[Start of Attachment]

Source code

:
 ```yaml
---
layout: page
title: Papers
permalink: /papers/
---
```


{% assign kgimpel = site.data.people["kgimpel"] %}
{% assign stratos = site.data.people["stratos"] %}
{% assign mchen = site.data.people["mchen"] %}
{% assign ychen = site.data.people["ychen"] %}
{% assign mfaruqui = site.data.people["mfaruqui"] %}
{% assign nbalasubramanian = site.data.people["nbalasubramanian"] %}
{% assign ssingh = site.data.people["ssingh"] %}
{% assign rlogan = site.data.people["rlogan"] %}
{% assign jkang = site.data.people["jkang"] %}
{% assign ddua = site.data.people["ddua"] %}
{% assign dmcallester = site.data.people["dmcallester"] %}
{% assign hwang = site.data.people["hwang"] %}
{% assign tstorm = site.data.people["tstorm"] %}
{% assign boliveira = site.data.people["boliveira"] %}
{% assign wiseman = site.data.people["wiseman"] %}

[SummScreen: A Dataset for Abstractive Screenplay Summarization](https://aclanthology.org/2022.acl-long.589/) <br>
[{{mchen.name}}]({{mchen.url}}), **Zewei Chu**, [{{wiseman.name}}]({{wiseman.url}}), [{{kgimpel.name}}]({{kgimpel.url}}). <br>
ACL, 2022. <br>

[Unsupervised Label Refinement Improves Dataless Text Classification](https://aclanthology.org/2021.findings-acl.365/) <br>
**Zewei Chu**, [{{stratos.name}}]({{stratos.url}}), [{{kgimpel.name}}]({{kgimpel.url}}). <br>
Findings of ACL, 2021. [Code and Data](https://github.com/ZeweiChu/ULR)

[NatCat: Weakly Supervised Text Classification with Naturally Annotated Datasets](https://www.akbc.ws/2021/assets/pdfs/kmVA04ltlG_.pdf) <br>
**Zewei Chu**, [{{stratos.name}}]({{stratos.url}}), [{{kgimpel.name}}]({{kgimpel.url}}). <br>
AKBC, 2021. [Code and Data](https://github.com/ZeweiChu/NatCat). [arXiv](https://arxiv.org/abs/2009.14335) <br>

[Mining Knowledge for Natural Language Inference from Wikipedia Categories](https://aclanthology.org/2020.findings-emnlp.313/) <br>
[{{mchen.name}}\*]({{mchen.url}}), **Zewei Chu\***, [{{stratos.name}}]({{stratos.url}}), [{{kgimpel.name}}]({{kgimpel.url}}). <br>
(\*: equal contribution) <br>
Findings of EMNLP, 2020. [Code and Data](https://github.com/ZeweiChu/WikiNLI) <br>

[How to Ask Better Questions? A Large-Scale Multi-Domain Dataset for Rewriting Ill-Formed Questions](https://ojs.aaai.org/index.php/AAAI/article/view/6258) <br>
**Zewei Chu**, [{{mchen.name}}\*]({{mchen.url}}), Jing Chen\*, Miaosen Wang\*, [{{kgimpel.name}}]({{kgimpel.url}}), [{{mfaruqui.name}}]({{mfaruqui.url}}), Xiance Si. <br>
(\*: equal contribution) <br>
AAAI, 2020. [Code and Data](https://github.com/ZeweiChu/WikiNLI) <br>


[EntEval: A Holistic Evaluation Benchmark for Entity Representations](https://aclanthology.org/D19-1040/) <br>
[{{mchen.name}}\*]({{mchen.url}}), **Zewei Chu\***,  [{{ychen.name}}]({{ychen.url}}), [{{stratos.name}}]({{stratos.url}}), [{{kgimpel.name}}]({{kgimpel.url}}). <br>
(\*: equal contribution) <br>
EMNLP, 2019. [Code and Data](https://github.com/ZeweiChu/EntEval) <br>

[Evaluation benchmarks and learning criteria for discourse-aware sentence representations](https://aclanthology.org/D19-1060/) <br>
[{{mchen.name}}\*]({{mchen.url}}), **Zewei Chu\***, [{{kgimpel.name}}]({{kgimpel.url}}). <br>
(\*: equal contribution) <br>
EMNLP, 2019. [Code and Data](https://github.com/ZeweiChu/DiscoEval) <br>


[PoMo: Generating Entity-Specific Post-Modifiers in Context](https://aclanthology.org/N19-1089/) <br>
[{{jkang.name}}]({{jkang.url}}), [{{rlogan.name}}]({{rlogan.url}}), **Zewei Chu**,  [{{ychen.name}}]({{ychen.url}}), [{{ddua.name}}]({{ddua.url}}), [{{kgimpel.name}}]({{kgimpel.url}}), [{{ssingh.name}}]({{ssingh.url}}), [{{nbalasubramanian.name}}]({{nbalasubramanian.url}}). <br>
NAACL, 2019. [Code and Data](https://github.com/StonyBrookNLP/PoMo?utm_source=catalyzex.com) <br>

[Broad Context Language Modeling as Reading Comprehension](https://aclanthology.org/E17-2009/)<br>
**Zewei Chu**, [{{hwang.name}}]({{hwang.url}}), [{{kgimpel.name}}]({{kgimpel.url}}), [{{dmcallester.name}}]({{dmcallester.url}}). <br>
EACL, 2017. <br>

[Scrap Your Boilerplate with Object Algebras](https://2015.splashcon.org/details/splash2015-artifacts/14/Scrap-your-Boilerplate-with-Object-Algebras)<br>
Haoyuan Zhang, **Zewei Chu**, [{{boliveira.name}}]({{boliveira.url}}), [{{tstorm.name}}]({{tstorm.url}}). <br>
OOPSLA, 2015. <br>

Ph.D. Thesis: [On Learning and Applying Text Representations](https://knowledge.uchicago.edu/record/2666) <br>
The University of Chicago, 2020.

[End of Attachment]

Nothing in the data should be altered; please repeat it exactly.

Source code

:
 ```yaml
---
layout: page
title: Papers
permalink: /papers/
---
```


{% assign kgimpel = site.data.people["kgimpel"] %}
{% assign stratos = site.data.people["stratos"] %}
{% assign mchen = site.data.people["mchen"] %}
{% assign ychen = site.data.people["ychen"] %}
{% assign mfaruqui = site.data.people["mfaruqui"] %}
{% assign nbalasubramanian = site.data.people["nbalasubramanian"] %}
{% assign ssingh = site.data.people["ssingh"] %}
{% assign rlogan = site.data.people["rlogan"] %}
{% assign jkang = site.data.people["jkang"] %}
{% assign ddua = site.data.people["ddua"] %}
{% assign dmcallester = site.data.people["dmcallester"] %}
{% assign hwang = site.data.people["hwang"] %}
{% assign tstorm = site.data.people["tstorm"] %}
{% assign boliveira = site.data.people["boliveira"] %}
{% assign wiseman = site.data.people["wiseman"] %}

[SummScreen: A Dataset for Abstractive Screenplay Summarization](https://aclanthology.org/2022.acl-long.589/) <br>
[{{mchen.name}}]({{mchen.url}}), **Zewei Chu**, [{{wiseman.name}}]({{wiseman.url}}), [{{kgimpel.name}}]({{kgimpel.url}}). <br>
ACL, 2022. <br>

[Unsupervised Label Refinement Improves Dataless Text Classification](https://aclanthology.org/2021.findings-acl.365/) <br>
**Zewei Chu**, [{{stratos.name}}]({{stratos.url}}), [{{kgimpel.name}}]({{kgimpel.url}}). <br>
Findings of ACL, 2021. [Code and Data](https://github.com/ZeweiChu/ULR)

[NatCat: Weakly Supervised Text Classification with Naturally Annotated Datasets](https://www.akbc.ws/2021/assets/pdfs/kmVA04ltlG_.pdf) <br>
**Zewei Chu**, [{{stratos.name}}]({{stratos.url}}), [{{kgimpel.name}}]({{kgimpel.url}}). <br>
AKBC, 2021. [Code and Data](https://github.com/ZeweiChu/NatCat). [arXiv](https://arxiv.org/abs/2009.14335) <br>

[Mining Knowledge for Natural Language Inference from Wikipedia Categories](https://aclanthology.org/2020.findings-emnlp.313/) <br>
[{{mchen.name}}\*]({{mchen.url}}), **Zewei Chu\***, [{{stratos.name}}]({{stratos.url}}), [{{kgimpel.name}}]({{kgimpel.url}}). <br>
(\*: equal contribution) <br>
Findings of EMNLP, 2020. [Code and Data](https://github.com/ZeweiChu/WikiNLI) <br>

[How to Ask Better Questions? A Large-Scale Multi-Domain Dataset for Rewriting Ill-Formed Questions](https://ojs.aaai.org/index.php/AAAI/article/view/6258) <br>
**Zewei Chu**, [{{mchen.name}}\*]({{mchen.url}}), Jing Chen\*, Miaosen Wang\*, [{{kgimpel.name}}]({{kgimpel.url}}), [{{mfaruqui.name}}]({{mfaruqui.url}}), Xiance Si. <br>
(\*: equal contribution) <br>
AAAI, 2020. [Code and Data](https://github.com/ZeweiChu/WikiNLI) <br>


[EntEval: A Holistic Evaluation Benchmark for Entity Representations](https://aclanthology.org/D19-1040/) <br>
[{{mchen.name}}\*]({{mchen.url}}), **Zewei Chu\***,  [{{ychen.name}}]({{ychen.url}}), [{{stratos.name}}]({{stratos.url}}), [{{kgimpel.name}}]({{kgimpel.url}}). <br>
(\*: equal contribution) <br>
EMNLP, 2019. [Code and Data](https://github.com/ZeweiChu/EntEval) <br>

[Evaluation benchmarks and learning criteria for discourse-aware sentence representations](https://aclanthology.org/D19-1060/) <br>
[{{mchen.name}}\*]({{mchen.url}}), **Zewei Chu\***, [{{kgimpel.name}}]({{kgimpel.url}}). <br>
(\*: equal contribution) <br>
EMNLP, 2019. [Code and Data](https://github.com/ZeweiChu/DiscoEval) <br>


[PoMo: Generating Entity-Specific Post-Modifiers in Context](https://aclanthology.org/N19-1089/) <br>
[{{jkang.name}}]({{jkang.url}}), [{{rlogan.name}}]({{rlogan.url}}), **Zewei Chu**,  [{{ychen.name}}]({{ychen.url}}), [{{ddua.name}}]({{ddua.url}}), [{{kgimpel.name}}]({{kgimpel.url}}), [{{ssingh.name}}]({{ssingh.url}}), [{{nbalasubramanian.name}}]({{nbalasubramanian.url}}). <br>
NAACL, 2019. [Code and Data](https://github.com/StonyBrookNLP/PoMo?utm_source=catalyzex.com) <br>

[Broad Context Language Modeling as Reading Comprehension](https://aclanthology.org/E17-2009/)<br>
**Zewei Chu**, [{{hwang.name}}]({{hwang.url}}), [{{kgimpel.name}}]({{kgimpel.url}}), [{{dmcallester.name}}]({{dmcallester.url}}). <br>
EACL, 2017. <br>

[Scrap Your Boilerplate with Object Algebras](https://2015.splashcon.org/details/splash2015-artifacts/14/Scrap-your-Boilerplate-with-Object-Algebras)<br>
Haoyuan Zhang, **Zewei Chu**, [{{boliveira.name}}]({{boliveira.url}}), [{{tstorm.name}}]({{tstorm.url}}). <br>
OOPSLA, 2015. <br>

Ph.D. Thesis: [On Learning and Applying Text Representations](https://knowledge.uchicago.edu/record/2666) <br>
The University of Chicago, 2020.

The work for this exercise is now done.